I have only integrate in model 1 the featureselection. I think, that is a posibility to test alle attributes itself an with combination to find out the best fit
with a linear model. But this is not a random process itself.
I will find out, what are the best attributes for prediction the label. And for this I gues the performance criteria - like the squared-corellation and the root-mean-squared-error.
best regards
Angela
That is also a feature of RapidMiner, which makes it so special.
But please read my entire question ::)
Even a random process should not alter the quality (parameter of the regressionperformance) of each value.
I therefore assume that I can not compare parameter of the regressionsperformance for specific attributes in 2 different modells.
best regards
of course a random sampling of examples affects the measured quality.
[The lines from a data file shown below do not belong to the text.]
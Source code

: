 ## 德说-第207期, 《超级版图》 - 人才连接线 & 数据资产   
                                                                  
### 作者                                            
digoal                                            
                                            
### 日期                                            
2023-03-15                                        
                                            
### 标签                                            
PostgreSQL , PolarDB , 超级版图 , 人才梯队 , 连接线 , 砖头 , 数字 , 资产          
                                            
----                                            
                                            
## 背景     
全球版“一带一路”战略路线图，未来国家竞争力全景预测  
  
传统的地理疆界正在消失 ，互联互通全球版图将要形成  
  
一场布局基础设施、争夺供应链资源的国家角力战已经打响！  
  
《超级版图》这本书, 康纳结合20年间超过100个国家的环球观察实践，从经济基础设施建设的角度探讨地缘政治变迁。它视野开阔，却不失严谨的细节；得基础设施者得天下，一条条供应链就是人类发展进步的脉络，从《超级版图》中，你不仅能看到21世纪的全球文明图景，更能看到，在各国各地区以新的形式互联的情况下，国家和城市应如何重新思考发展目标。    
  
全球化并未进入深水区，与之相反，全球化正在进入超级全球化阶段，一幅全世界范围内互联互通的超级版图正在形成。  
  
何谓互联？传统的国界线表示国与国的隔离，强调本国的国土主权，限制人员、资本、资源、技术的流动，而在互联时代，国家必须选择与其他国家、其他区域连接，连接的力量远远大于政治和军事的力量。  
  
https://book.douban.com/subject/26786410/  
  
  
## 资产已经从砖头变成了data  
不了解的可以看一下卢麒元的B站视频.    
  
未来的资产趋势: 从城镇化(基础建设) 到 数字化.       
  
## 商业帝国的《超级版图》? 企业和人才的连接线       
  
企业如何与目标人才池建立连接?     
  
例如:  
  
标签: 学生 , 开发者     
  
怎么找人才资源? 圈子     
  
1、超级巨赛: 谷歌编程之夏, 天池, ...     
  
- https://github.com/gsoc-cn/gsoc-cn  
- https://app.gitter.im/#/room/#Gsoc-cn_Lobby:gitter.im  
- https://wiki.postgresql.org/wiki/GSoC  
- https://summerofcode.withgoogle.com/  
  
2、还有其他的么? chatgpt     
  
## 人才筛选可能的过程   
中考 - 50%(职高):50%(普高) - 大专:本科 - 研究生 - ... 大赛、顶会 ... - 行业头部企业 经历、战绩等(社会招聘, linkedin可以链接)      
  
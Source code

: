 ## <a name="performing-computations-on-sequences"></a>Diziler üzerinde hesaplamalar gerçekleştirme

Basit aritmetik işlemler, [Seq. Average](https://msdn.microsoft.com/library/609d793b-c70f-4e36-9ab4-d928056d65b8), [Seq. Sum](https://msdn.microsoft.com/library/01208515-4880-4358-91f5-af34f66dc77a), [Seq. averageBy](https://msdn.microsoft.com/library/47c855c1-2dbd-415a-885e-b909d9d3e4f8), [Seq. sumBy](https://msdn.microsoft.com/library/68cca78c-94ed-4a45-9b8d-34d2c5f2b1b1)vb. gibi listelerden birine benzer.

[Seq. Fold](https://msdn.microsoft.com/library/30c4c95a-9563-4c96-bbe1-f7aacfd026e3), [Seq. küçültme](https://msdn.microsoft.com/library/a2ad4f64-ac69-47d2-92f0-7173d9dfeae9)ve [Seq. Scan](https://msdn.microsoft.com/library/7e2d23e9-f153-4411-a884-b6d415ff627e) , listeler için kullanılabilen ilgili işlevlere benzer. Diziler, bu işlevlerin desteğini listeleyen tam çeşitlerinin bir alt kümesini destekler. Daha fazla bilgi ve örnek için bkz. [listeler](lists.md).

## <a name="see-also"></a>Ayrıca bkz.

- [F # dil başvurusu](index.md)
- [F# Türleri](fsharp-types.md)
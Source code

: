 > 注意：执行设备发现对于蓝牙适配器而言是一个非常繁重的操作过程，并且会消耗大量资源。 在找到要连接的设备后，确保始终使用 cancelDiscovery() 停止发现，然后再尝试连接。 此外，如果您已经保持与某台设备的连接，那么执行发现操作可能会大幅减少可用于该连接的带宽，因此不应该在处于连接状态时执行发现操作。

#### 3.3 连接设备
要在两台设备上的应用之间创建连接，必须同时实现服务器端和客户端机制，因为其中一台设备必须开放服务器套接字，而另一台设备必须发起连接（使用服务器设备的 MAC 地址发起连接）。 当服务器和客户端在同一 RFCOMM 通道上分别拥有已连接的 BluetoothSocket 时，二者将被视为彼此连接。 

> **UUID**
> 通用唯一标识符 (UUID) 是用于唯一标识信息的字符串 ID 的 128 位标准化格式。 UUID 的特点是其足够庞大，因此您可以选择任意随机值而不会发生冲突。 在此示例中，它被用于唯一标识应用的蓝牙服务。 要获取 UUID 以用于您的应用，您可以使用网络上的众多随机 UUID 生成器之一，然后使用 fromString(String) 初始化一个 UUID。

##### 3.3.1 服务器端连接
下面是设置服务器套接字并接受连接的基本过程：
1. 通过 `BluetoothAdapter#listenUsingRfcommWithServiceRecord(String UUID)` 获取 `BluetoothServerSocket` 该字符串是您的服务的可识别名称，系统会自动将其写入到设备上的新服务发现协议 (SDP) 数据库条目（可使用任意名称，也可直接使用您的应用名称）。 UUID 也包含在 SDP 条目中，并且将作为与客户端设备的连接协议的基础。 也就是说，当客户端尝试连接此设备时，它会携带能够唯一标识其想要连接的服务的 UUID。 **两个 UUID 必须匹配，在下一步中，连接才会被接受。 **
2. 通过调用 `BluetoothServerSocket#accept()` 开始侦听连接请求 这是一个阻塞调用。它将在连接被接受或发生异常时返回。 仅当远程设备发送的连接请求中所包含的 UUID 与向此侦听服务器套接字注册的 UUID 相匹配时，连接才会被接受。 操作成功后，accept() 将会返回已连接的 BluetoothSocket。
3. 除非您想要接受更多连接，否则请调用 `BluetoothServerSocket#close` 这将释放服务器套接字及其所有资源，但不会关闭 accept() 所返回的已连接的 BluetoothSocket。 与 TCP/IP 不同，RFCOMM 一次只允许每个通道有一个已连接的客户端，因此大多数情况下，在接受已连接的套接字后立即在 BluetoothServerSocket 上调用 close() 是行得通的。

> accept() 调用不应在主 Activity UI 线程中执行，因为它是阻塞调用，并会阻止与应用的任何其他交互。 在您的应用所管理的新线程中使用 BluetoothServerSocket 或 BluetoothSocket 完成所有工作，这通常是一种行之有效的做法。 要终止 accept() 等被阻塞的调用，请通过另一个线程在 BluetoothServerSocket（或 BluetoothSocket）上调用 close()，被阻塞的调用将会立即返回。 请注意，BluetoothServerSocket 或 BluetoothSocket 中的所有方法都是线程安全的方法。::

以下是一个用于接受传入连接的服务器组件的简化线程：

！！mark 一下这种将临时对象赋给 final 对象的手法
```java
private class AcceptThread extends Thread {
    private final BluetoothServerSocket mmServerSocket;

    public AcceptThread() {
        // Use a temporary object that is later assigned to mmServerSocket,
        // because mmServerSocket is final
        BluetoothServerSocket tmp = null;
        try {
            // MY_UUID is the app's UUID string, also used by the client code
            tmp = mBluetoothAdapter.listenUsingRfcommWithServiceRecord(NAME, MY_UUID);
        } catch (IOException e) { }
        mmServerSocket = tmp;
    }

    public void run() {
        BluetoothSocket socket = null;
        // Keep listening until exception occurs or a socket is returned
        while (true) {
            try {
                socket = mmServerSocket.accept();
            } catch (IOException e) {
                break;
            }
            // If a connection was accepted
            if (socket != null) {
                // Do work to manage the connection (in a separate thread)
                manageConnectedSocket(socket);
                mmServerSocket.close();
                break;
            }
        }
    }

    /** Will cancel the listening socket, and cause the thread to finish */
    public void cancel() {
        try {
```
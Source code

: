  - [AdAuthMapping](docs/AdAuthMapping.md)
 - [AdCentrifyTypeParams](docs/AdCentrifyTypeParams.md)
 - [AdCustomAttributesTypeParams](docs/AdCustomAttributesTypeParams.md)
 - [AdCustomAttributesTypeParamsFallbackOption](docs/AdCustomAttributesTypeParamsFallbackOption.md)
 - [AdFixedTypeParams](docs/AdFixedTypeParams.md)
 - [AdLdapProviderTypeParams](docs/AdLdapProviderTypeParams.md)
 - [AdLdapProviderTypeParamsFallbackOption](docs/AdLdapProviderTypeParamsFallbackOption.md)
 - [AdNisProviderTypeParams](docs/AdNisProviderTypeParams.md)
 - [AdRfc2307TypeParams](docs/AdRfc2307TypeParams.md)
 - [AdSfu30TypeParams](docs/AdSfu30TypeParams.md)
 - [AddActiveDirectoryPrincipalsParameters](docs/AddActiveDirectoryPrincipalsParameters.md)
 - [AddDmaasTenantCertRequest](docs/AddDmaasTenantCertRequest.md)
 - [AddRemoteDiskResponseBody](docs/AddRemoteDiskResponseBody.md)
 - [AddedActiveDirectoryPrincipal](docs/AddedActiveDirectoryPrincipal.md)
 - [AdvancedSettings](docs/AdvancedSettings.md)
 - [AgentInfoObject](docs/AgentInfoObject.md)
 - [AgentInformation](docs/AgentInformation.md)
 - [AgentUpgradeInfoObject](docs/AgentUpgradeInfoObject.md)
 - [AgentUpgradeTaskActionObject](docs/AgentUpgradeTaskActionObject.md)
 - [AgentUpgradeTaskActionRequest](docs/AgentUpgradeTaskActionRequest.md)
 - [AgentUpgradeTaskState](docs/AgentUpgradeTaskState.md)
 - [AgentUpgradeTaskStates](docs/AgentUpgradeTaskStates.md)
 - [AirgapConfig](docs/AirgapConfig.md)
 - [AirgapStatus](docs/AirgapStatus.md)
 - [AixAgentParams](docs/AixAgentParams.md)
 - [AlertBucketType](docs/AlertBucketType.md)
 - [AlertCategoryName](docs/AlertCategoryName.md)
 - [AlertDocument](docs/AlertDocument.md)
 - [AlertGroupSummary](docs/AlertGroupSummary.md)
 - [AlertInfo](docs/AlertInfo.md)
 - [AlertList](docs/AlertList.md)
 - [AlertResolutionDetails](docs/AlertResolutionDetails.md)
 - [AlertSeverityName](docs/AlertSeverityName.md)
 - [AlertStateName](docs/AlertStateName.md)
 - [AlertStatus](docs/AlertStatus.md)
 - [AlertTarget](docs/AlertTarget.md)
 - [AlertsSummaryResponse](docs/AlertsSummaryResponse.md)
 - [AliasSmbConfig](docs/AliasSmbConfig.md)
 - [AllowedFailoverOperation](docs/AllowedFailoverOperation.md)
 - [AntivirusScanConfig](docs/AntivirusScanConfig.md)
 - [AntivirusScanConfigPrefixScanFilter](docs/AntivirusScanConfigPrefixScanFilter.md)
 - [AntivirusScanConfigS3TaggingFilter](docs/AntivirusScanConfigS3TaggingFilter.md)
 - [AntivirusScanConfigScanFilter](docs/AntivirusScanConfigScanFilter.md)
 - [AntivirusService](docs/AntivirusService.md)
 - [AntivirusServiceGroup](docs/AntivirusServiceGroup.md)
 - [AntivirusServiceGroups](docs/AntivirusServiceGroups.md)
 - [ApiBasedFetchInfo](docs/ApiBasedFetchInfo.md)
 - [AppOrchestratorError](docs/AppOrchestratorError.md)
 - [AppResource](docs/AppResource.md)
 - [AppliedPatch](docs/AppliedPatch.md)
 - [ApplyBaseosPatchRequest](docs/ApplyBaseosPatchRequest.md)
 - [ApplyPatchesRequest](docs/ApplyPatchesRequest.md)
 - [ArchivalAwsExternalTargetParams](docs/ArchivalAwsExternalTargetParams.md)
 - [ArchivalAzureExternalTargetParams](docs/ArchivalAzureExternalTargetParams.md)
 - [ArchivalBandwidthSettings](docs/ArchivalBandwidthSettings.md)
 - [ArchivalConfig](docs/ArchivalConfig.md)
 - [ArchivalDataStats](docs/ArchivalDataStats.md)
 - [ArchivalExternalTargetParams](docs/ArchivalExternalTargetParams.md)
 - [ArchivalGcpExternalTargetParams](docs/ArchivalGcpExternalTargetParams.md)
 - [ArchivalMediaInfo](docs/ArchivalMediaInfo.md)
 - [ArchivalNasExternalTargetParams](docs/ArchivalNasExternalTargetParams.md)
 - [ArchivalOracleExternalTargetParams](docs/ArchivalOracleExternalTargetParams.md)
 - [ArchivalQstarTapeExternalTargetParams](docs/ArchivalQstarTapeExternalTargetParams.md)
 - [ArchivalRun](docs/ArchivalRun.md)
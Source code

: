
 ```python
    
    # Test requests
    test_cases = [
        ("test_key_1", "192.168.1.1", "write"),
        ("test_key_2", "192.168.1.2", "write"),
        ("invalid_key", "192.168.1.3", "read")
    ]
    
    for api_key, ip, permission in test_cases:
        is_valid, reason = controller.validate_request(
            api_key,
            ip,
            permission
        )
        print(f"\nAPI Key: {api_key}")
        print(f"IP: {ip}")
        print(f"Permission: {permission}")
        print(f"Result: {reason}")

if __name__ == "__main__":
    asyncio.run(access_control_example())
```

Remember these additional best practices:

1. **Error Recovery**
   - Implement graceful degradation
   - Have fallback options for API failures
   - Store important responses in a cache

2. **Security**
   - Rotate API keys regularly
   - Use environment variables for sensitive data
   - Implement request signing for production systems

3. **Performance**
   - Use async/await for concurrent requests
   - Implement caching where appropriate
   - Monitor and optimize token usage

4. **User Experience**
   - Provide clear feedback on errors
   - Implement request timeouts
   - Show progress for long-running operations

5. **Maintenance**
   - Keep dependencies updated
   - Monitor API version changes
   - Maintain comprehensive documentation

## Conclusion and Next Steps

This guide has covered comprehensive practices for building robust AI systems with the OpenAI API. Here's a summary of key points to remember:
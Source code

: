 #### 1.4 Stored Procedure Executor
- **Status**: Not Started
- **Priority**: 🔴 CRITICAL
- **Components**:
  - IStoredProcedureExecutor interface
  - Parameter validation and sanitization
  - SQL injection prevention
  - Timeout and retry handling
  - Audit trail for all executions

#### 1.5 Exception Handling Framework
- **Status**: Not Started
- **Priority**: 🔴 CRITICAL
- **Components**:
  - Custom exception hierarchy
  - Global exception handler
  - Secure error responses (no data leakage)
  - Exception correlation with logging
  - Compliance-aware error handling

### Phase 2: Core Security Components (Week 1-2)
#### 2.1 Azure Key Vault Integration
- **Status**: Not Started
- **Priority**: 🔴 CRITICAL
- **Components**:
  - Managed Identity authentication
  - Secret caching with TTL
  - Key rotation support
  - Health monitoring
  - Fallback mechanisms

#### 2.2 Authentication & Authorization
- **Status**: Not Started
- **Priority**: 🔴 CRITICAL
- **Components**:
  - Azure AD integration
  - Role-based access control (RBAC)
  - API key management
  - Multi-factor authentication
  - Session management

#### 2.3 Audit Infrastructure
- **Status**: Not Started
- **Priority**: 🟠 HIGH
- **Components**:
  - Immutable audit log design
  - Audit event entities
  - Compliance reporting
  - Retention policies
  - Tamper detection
And a random sampling is done by the BootstrappingValidations. Without the same random number sequence, it is not guaranteed that the same examples are selected. For example if one example which can be perfectly matched is not selected, but a outlier is selected twice, this will affect the performance heavily.
I would recommend using local random seed on your bootstrappingValidations, this should do the trick.
Greetings,
Sebastian
many thanks for this answer. I have change the local_random_seed from: -1 to other values 1, 10,100 but I get the same values for
squared_correlation for the attributes.
But I found a other way to get the correct squared_correlation from the imfortance values.
Manys thanks for your help.
Angela